Riley, December 1980

Today’s song challenge is “a song someone sang to you once.” How about sang to me too many times to count? If I was in a bad mood or just feeling playful, and Riley was there with his guitar, I made the same request: “Play ‘Rocky Raccoon,’ please!” I’ve shared on here before how one time when I made that request, he gave me a reproachful look.

If I’ve never shared this before, it’s a picture from one of our high school yearbooks. I don’t have that yearbook, but Lynne does. I snapped a photo with my camera phone when I was at Half-Acre Wood a couple of years ago. Riley in his 1950s era raccoon coat.

Riley and other musicians were doing a tribute in a local bar to John Lennon in December 1980, days after the former Beatle was murdered. As much as everyone there loved playing and hearing the music, there was such a pervasive feeling of sadness among us. I couldn’t take it anymore and mouthed my request: “Rocky Raccoon.”

“That’s a McCartney song,” he answered off mic, not wanting to embarrass me.

“I know,” I said. “Please play it anyway. For me.”
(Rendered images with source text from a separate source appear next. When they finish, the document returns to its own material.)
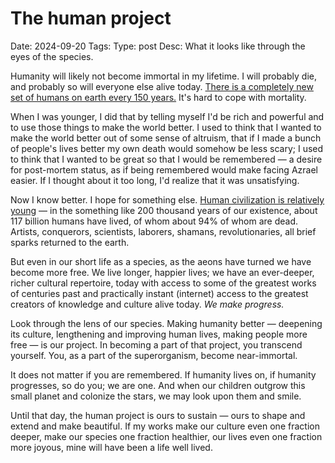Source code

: # The human project
Date: 2024-09-20
Tags:
Type: post
Desc: What it looks like through the eyes of the species.

<span class="dropcap" letter="H">H</span>umanity will likely not become immortal in my lifetime. I will probably die, and probably so will everyone else alive today. [There is a completely new set of humans on earth every 150 years.](https://x.com/oxidist/status/1825247135370977695) It's hard to cope with mortality. 

When I was younger, I did that by telling myself I'd be rich and powerful and to use those things to make the world better. I used to think that I wanted to make the world better out of some sense of altruism, that if I made a bunch of people's lives better my own death would somehow be less scary; I used to think that I wanted to be great so that I would be remembered — a desire for post-mortem status, as if being remembered would make facing Azrael easier. If I thought about it too long, I'd realize that it was unsatisfying.

Now I know better. I hope for something else. [Human civilization is relatively young](https://ourworldindata.org/the-future-is-vast) — in the something like 200 thousand years of our existence, about 117 billion humans have lived, of whom about 94% of whom are dead. Artists, conquerors, scientists, laborers, shamans, revolutionaries, all brief sparks returned to the earth.

But even in our short life as a species, as the aeons have turned we have become more free. We live longer, happier lives; we have an ever-deeper, richer cultural repertoire, today with access to some of the greatest works of centuries past and practically instant (internet) access to the greatest creators of knowledge and culture alive today. *We make progress.*

Look through the lens of our species. Making humanity better — deepening its culture, lengthening and improving human lives, making people more free — is our project. In becoming a part of that project, you transcend yourself. You, as a part of the superorganism, become near-immortal. 

It does not matter if you are remembered. If humanity lives on, if humanity progresses, so do you; we are one. And when our children outgrow this small planet and colonize the stars, we may look upon them and smile. 

Until that day, the human project is ours to sustain — ours to shape and extend and make beautiful. If my works make our culture even one fraction deeper, make our species one fraction healthier, our lives even one fraction more joyous, mine will have been a life well lived.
He couldn’t refuse me. I don’t know about anyone else in the bar, but hearing Riley play and sing a song that always made me laugh was what I needed to keep my equilibrium that night. Whether or not John Lennon liked the song, as he once told us in a different song, Whatever gets you thru the night/It’s all right, it’s all right.

I thank Riley, always, for all the days and nights he got me through with his music and poetry, all the other artists’ music he introduced me to, his friendship and love, for sometimes testing me almost to the ends of my patience and endurance, his emotional support during my hardest times, and his ability to make me laugh.

In 2022, on the 42nd anniversary of John Lennon’s death, a group of musicians and fans gathered at the Strawberry Fields/Imagine memorial in Central Park, and there’s a video of them doing the song. I guess I’m not the only one. =)

Here’s the album version by the Beatles.

Song Challenge: Day 28


Today’s song challenge is “a song by an artist whose voice you love.” I was watching some television show one night a long time ago–I mean like 1970s or 1980s long time–I feel like it could have been a cop show–and they played Sam Cooke’s “You Send Me.” Even though the song was already familiar to me, maybe because of the show’s plot or the scene they showed while it played, who knows, it grabbed my attention that night. Despite all those other details having vanished, I’ve never forgotten how the song felt new and became a favorite from that point on.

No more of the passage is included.